#### What you are asked to do
Please write out the final portion of the records below exactly: the line containing "- ✅ Edge/serverless friendly", every line after it, and nothing else.

Stored data entries:
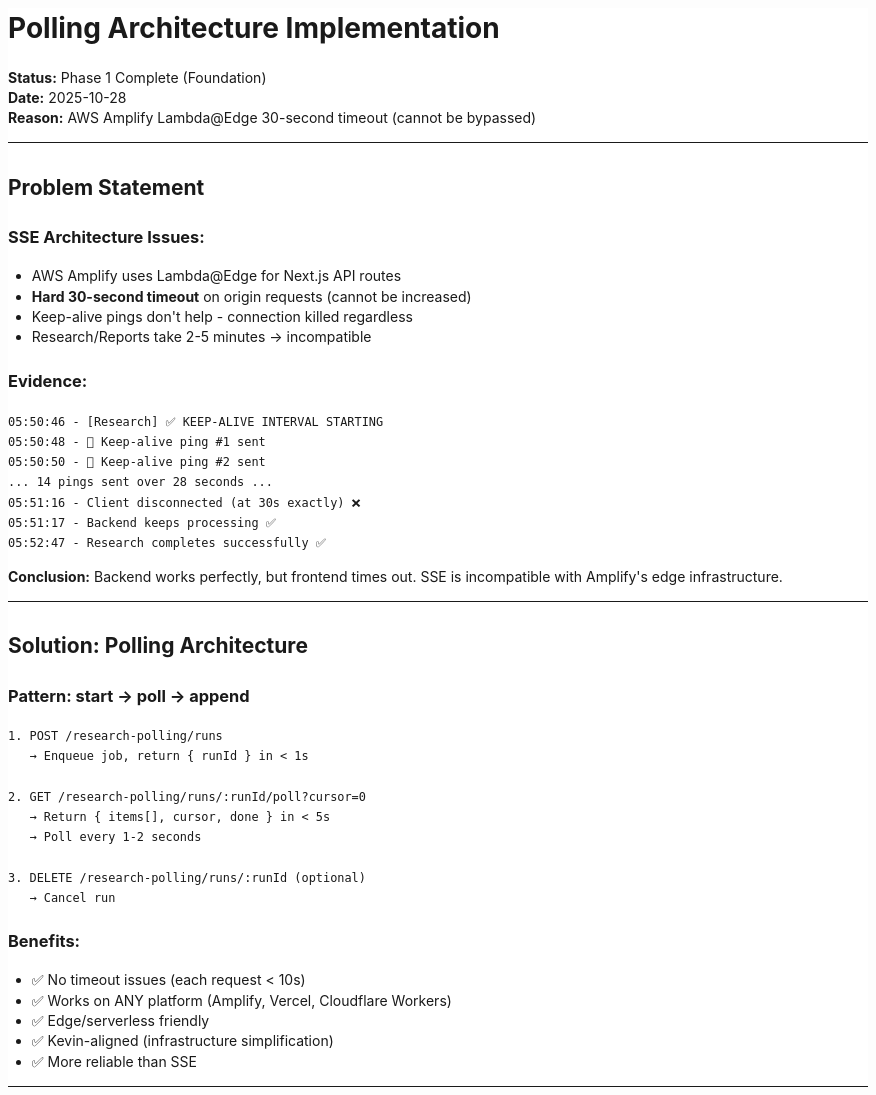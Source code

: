 # Polling Architecture Implementation

**Status:** Phase 1 Complete (Foundation)  
**Date:** 2025-10-28  
**Reason:** AWS Amplify Lambda@Edge 30-second timeout (cannot be bypassed)

---

## Problem Statement

### SSE Architecture Issues:
- AWS Amplify uses Lambda@Edge for Next.js API routes
- **Hard 30-second timeout** on origin requests (cannot be increased)
- Keep-alive pings don't help - connection killed regardless
- Research/Reports take 2-5 minutes → incompatible

### Evidence:
```
05:50:46 - [Research] ✅ KEEP-ALIVE INTERVAL STARTING
05:50:48 - 📡 Keep-alive ping #1 sent
05:50:50 - 📡 Keep-alive ping #2 sent
... 14 pings sent over 28 seconds ...
05:51:16 - Client disconnected (at 30s exactly) ❌
05:51:17 - Backend keeps processing ✅
05:52:47 - Research completes successfully ✅
```

**Conclusion:** Backend works perfectly, but frontend times out. SSE is incompatible with Amplify's edge infrastructure.

---

## Solution: Polling Architecture

### Pattern: start → poll → append

```
1. POST /research-polling/runs
   → Enqueue job, return { runId } in < 1s
   
2. GET /research-polling/runs/:runId/poll?cursor=0
   → Return { items[], cursor, done } in < 5s
   → Poll every 1-2 seconds
   
3. DELETE /research-polling/runs/:runId (optional)
   → Cancel run
```

### Benefits:
- ✅ No timeout issues (each request < 10s)
- ✅ Works on ANY platform (Amplify, Vercel, Cloudflare Workers)
- ✅ Edge/serverless friendly
- ✅ Kevin-aligned (infrastructure simplification)
- ✅ More reliable than SSE

---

#### Exercise answer
- ✅ Edge/serverless friendly
- ✅ Kevin-aligned (infrastructure simplification)
- ✅ More reliable than SSE

---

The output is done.